I should preface this by saying that I don’t watch tv, much less watch any show in its entirety from pilot to finale. But to every rule there is an exception, and How I Met Your Mother was my exception. Something about the premise, the humor, and the characters just resonated with me. Here are a few of the universal life lessons I identified with:
1. Ted’s ubiquitous search for The One. Not coincidentally, I binge watched the show during a time when I had just found out an ex had undeniably and certifiably moved on. Hell, Ted was left at the altar, but in hindsight he reflected, “From that moment, I wasn’t angry anymore. Kids, you may think your only choices are to swallow your anger or to throw it in someone’s face, but there’s a third option: you can just let it go. And only when you do that is it really gone and you can move forward. And that kids, was the perfect ending to the perfect love story. It just wasn’t mine. Mine was still out there, waiting for me.” What is so reassuring about the show was the certainty of a sure thing, a happy ending. And though my ending is still uncertain, I know for certain that I can let go of what was not meant to be, at least for me.

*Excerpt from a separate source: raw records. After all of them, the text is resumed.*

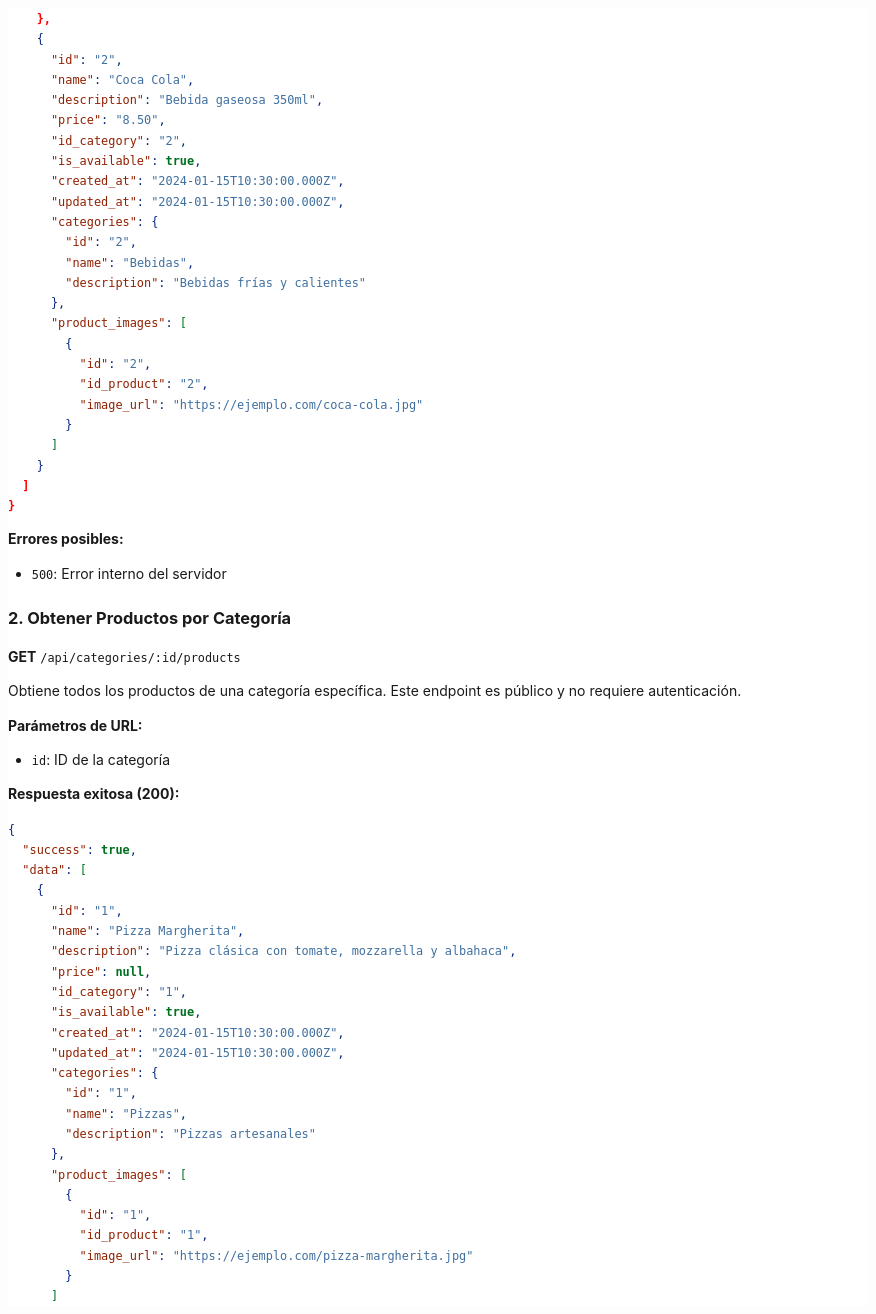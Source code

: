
 ```json
    },
    {
      "id": "2",
      "name": "Coca Cola",
      "description": "Bebida gaseosa 350ml",
      "price": "8.50",
      "id_category": "2",
      "is_available": true,
      "created_at": "2024-01-15T10:30:00.000Z",
      "updated_at": "2024-01-15T10:30:00.000Z",
      "categories": {
        "id": "2",
        "name": "Bebidas",
        "description": "Bebidas frías y calientes"
      },
      "product_images": [
        {
          "id": "2",
          "id_product": "2",
          "image_url": "https://ejemplo.com/coca-cola.jpg"
        }
      ]
    }
  ]
}
```

**Errores posibles:**
- `500`: Error interno del servidor

### 2. Obtener Productos por Categoría
**GET** `/api/categories/:id/products`

Obtiene todos los productos de una categoría específica. Este endpoint es público y no requiere autenticación.

**Parámetros de URL:**
- `id`: ID de la categoría

**Respuesta exitosa (200):**
```json
{
  "success": true,
  "data": [
    {
      "id": "1",
      "name": "Pizza Margherita",
      "description": "Pizza clásica con tomate, mozzarella y albahaca",
      "price": null,
      "id_category": "1",
      "is_available": true,
      "created_at": "2024-01-15T10:30:00.000Z",
      "updated_at": "2024-01-15T10:30:00.000Z",
      "categories": {
        "id": "1",
        "name": "Pizzas",
        "description": "Pizzas artesanales"
      },
      "product_images": [
        {
          "id": "1",
          "id_product": "1",
          "image_url": "https://ejemplo.com/pizza-margherita.jpg"
        }
      ]
```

2. Encyclopaedia. No, not the British spelling, but Ted’s ridiculously stubborn mispronunciation. Sure, Ted has been likened to Ross from Friends, and notoriously irks some viewers, but I’ve always found him uniquely endearing. But, as Ted once said, “Shouldn’t we hold out for the person who doesn’t just tolerate our little quirks but actually kind of likes them?” Am I proponent of going around erroneously producing words? As a future Speech Language Pathologist, no. But I am a proponent for embracing one’s quirks, and holding out for the one who also embraces those quirks.
3. The story of Gary Blauman. The title of the latter episodes of the final season was based on a minor character that taught a major life lesson, keeping in touch and losing touch. As I’ve reached my mid and now late twenties, I only keep in touch with my family and few friends. What more, shit happens or has happened, and I’ve realized I really don’t give a fuck. Dear friends and significant others that I have once held so close to me have simply chosen another course in life. Others who were constant fixtures at certain stages in my life are nothing more but a bygone memory. Older Ted reflects, saying, “And that’s how it goes, kids. The friends, neighbors, drinking buddies, and partners in crime you love so much when you’re young, as the years go by, you just lose touch. You will be shocked, kids, when you discover how easy it is in life to part ways with people forever. That’s why, when you find someone you want to keep around, you do something about it.” That is arguably one of the most true-to-life realizations of mid to late twenty-something’s.
Thank you, How I Met Your Mother, for the entertaining life lessons. Can’t wait for the final sendoff this coming Monday.